|Other names||Acro-osteolysis syndrome, Breschet-Gorham-Stout syndrome, Cystic angiomatosis of bone, Disappearing bone disease, Disseminated lymphangiomatosis, Disseminated osseous bone disease, Essential osteolysis, Gorham-Stout syndrome, Gorham's lymphangiomatosis, Hemangiomata with osteolysis, Idiopathic massive osteolysis, Massive osteolysis, Morbus-Gorham-Stout disease, Osteolysis and angiomatous nevi, Skeletal lymphangiomatosis, Skeletal hemangiomatosis, Thoracic lymphangiomatosis.|
|Gorham's disease involving the left parietal bone: X-ray of the skull lateral view (A) showing a osteolytic area in left parietal region. CT scan bony window (B), MRI T1W Axial (C) and T2W Sagittal (D) revealing skull defect with normal brain parenchyma.|
Gorham's disease (pronounced GOR-amz), also known as Gorham vanishing bone disease and phantom bone disease, is a very rare skeletal condition of unknown cause, characterized by the uncontrolled proliferation of distended, thin-walled vascular or lymphatic channels within bone, which leads to resorption and replacement of bone with angiomas and/or fibrosis. Current treatments are experimental only.
Signs and symptoms
The symptoms of Gorham's disease vary depending on the bones involved. It may affect any part of the skeleton, but the most common sites of disease are the shoulder, skull, pelvic girdle, jaw, ribs, and spine.

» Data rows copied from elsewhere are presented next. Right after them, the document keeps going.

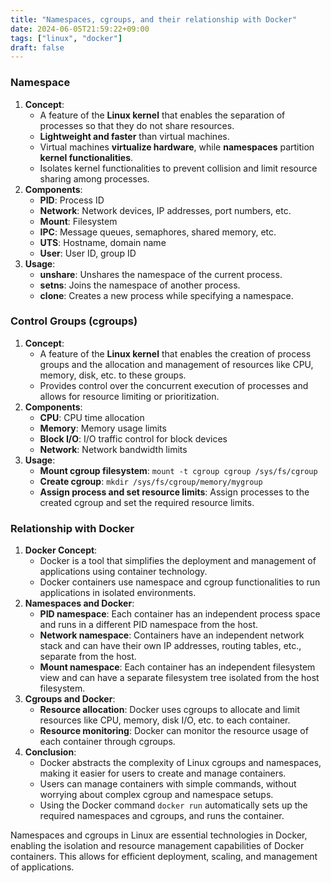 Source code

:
 ```yaml
---
title: "Namespaces, cgroups, and their relationship with Docker"
date: 2024-06-05T21:59:22+09:00
tags: ["linux", "docker"]
draft: false
---
```


### Namespace

1. **Concept**:
    - A feature of the **Linux kernel** that enables the separation of processes so that they do not share resources.
    - **Lightweight and faster** than virtual machines.
    - Virtual machines **virtualize hardware**, while **namespaces** partition **kernel functionalities**.
    - Isolates kernel functionalities to prevent collision and limit resource sharing among processes.
2. **Components**:
    - **PID**: Process ID
    - **Network**: Network devices, IP addresses, port numbers, etc.
    - **Mount**: Filesystem
    - **IPC**: Message queues, semaphores, shared memory, etc.
    - **UTS**: Hostname, domain name
    - **User**: User ID, group ID
3. **Usage**:
    - **unshare**: Unshares the namespace of the current process.
    - **setns**: Joins the namespace of another process.
    - **clone**: Creates a new process while specifying a namespace.

### Control Groups (cgroups)

1. **Concept**:
    - A feature of the **Linux kernel** that enables the creation of process groups and the allocation and management of resources like CPU, memory, disk, etc. to these groups.
    - Provides control over the concurrent execution of processes and allows for resource limiting or prioritization.
2. **Components**:
    - **CPU**: CPU time allocation
    - **Memory**: Memory usage limits
    - **Block I/O**: I/O traffic control for block devices
    - **Network**: Network bandwidth limits
3. **Usage**:
    - **Mount cgroup filesystem**: `mount -t cgroup cgroup /sys/fs/cgroup`
    - **Create cgroup**: `mkdir /sys/fs/cgroup/memory/mygroup`
    - **Assign process and set resource limits**: Assign processes to the created cgroup and set the required resource limits.

### Relationship with Docker

1. **Docker Concept**:
    - Docker is a tool that simplifies the deployment and management of applications using container technology.
    - Docker containers use namespace and cgroup functionalities to run applications in isolated environments.
2. **Namespaces and Docker**:
    - **PID namespace**: Each container has an independent process space and runs in a different PID namespace from the host.
    - **Network namespace**: Containers have an independent network stack and can have their own IP addresses, routing tables, etc., separate from the host.
    - **Mount namespace**: Each container has an independent filesystem view and can have a separate filesystem tree isolated from the host filesystem.
3. **Cgroups and Docker**:
    - **Resource allocation**: Docker uses cgroups to allocate and limit resources like CPU, memory, disk I/O, etc. to each container.
    - **Resource monitoring**: Docker can monitor the resource usage of each container through cgroups.
4. **Conclusion**:
    - Docker abstracts the complexity of Linux cgroups and namespaces, making it easier for users to create and manage containers.
    - Users can manage containers with simple commands, without worrying about complex cgroup and namespace setups.
    - Using the Docker command `docker run` automatically sets up the required namespaces and cgroups, and runs the container.

Namespaces and cgroups in Linux are essential technologies in Docker, enabling the isolation and resource management capabilities of Docker containers. This allows for efficient deployment, scaling, and management of applications.
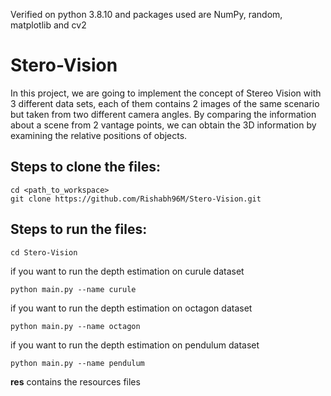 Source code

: Verified on python 3.8.10 and packages used are NumPy, random, matplotlib and cv2

# Stero-Vision
In this project, we are going to implement the concept of Stereo Vision with 3 different data sets, each of them contains 2 images of the same scenario but taken from two different camera angles. By comparing the information about a scene from 2 vantage points, we can obtain the 3D information by examining the relative positions of objects.

## Steps to clone the files:
```
cd <path_to_workspace>
git clone https://github.com/Rishabh96M/Stero-Vision.git
```

## Steps to run the files:
```
cd Stero-Vision
```
if you want to run the depth estimation on curule dataset
```
python main.py --name curule
```
if you want to run the depth estimation on octagon dataset
```
python main.py --name octagon
```
if you want to run the depth estimation on pendulum dataset
```
python main.py --name pendulum
```

**res** contains the resources files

In some cases, no symptoms are seen until a fracture occurs either spontaneously or following minor trauma, such as a fall. An acute onset of localized pain and swelling may occur. More commonly, pain of no apparent cause increases in frequency and intensity over time and may eventually be accompanied by weakness and noticeable deformity of the area. The rate of progression is unpredictable, and the prognosis can be difficult. The disease may stabilize after a number of years, go into spontaneous remission, or in cases involving the chest and upper spine, prove fatal. Recurrence of the disease following remission can also occur. Involvement of the spine and skull base may cause a poor outcome from neurological complications. In many cases, the end result of Gorham's disease is severe deformity and functional disability.
Symptoms such as difficulty breathing and chest pain may be present if the disease is present in the ribs, scapula, or thoracic vertebrae. These may indicate that the disease has spread from the bone into the chest cavity. The breathing problems may be misdiagnosed as asthma, because the damage done to the lungs can cause the same types of changes to lung function testing as seen in asthma. Extension of the lesions into the chest may lead to the development of chylous pleural and pericardial effusions. Chyle is rich in protein and white blood cells that are important in fighting infection. The loss of chyle into the chest can have serious consequences, including infection, malnutrition, and respiratory distress and failure. These complications or their symptoms, such as difficulty breathing, chest pain, poor growth or weight loss, and infection have sometimes been the first indications of the condition.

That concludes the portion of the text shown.